(MATERIAL FOR THE TASK)

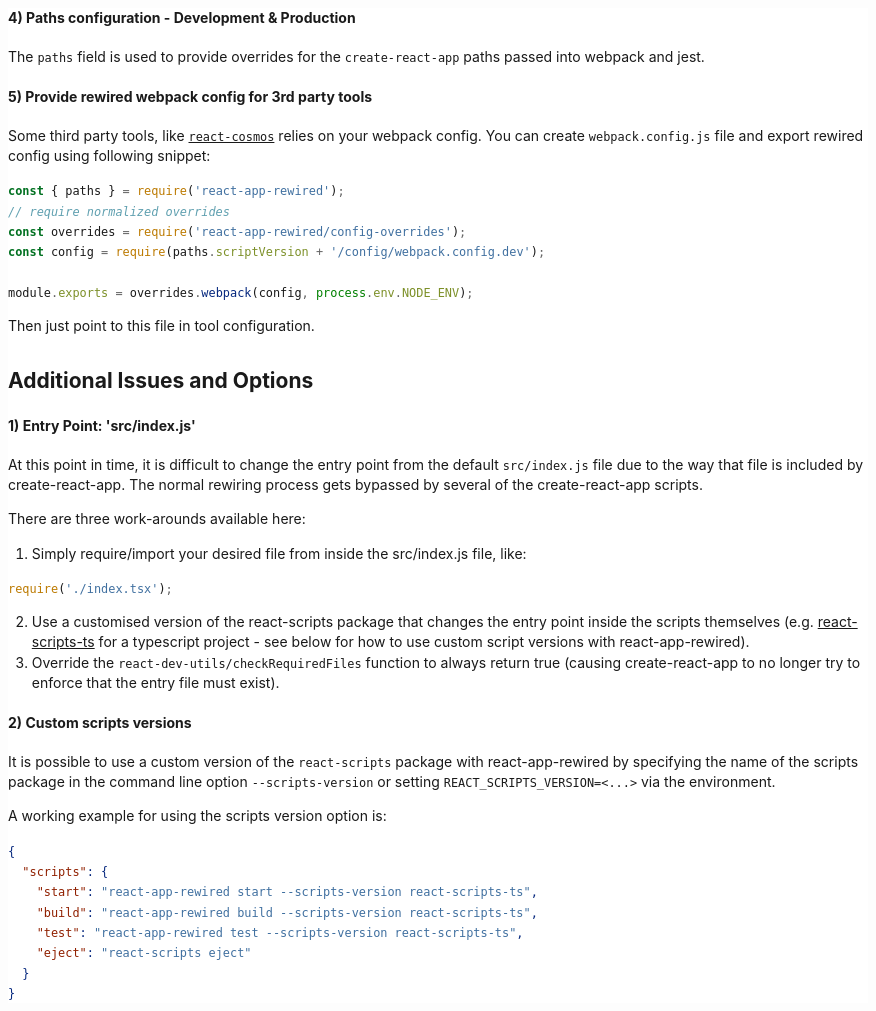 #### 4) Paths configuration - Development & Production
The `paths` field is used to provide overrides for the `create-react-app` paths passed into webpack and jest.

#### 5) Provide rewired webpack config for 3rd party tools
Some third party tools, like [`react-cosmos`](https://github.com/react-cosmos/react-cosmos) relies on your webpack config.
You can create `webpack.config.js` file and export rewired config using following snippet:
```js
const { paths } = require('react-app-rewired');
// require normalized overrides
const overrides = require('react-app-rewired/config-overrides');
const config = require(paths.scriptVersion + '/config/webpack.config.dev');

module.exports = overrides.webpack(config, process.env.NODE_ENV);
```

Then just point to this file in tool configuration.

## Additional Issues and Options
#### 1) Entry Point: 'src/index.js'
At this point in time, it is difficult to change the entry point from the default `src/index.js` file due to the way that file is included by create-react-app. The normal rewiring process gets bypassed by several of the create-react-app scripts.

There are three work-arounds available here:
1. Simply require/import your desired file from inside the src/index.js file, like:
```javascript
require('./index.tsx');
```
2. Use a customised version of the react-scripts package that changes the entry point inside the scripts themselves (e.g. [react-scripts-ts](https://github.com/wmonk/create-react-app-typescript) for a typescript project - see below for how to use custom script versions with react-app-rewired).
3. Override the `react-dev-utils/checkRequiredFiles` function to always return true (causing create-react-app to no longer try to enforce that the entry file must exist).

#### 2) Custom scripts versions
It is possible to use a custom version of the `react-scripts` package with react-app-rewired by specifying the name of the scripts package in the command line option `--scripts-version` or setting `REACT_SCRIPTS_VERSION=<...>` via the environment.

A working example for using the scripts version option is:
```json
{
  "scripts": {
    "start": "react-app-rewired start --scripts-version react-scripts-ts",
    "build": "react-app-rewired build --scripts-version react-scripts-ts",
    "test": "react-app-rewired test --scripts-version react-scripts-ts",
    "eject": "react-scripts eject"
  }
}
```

(End MATERIAL FOR THE TASK)
(MATERIAL FOR THE TASK)

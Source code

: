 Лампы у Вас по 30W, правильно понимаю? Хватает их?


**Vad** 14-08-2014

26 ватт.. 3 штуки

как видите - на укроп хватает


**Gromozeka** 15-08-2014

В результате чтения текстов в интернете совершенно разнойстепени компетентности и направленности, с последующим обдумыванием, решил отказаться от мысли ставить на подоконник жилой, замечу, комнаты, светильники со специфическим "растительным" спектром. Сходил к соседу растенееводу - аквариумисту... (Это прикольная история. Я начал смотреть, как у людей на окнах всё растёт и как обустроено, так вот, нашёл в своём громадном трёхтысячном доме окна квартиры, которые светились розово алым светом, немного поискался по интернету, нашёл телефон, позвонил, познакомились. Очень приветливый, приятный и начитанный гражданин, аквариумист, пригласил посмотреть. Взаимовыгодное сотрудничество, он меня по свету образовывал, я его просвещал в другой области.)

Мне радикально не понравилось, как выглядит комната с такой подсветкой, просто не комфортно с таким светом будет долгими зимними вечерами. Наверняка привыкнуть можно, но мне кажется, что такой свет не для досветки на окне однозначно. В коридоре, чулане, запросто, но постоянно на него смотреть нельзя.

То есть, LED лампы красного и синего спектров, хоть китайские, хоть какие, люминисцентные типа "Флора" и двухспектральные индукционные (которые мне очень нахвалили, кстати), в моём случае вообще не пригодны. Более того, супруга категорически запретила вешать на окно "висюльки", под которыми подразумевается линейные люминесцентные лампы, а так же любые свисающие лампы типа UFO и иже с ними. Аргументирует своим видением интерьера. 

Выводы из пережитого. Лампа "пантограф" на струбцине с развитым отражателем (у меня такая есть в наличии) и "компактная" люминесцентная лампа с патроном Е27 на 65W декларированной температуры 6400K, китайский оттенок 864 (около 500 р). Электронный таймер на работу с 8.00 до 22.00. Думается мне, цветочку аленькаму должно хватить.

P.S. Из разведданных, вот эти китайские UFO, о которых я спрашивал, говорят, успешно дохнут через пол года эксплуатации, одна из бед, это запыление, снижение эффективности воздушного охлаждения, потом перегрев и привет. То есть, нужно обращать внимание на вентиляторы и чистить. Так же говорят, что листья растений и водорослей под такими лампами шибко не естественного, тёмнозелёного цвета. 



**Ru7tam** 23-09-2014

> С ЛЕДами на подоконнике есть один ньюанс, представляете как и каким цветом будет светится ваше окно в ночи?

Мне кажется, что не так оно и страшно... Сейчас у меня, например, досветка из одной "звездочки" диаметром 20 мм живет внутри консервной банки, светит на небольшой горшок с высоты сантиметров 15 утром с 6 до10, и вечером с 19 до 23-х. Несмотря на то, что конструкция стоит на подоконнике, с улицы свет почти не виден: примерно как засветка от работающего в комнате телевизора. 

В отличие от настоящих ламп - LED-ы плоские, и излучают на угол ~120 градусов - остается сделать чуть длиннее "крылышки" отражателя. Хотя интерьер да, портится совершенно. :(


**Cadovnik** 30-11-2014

(End MATERIAL FOR THE TASK)

• **TASK REQUIREMENTS**: Search the entries for "file" and copy out each line that has it.

• **ANSWER TO THE EXERCISE**:
You can create `webpack.config.js` file and export rewired config using following snippet:
Then just point to this file in tool configuration.
At this point in time, it is difficult to change the entry point from the default `src/index.js` file due to the way that file is included by create-react-app. The normal rewiring process gets bypassed by several of the create-react-app scripts.
1. Simply require/import your desired file from inside the src/index.js file, like:
3. Override the `react-dev-utils/checkRequiredFiles` function to always return true (causing create-react-app to no longer try to enforce that the entry file must exist).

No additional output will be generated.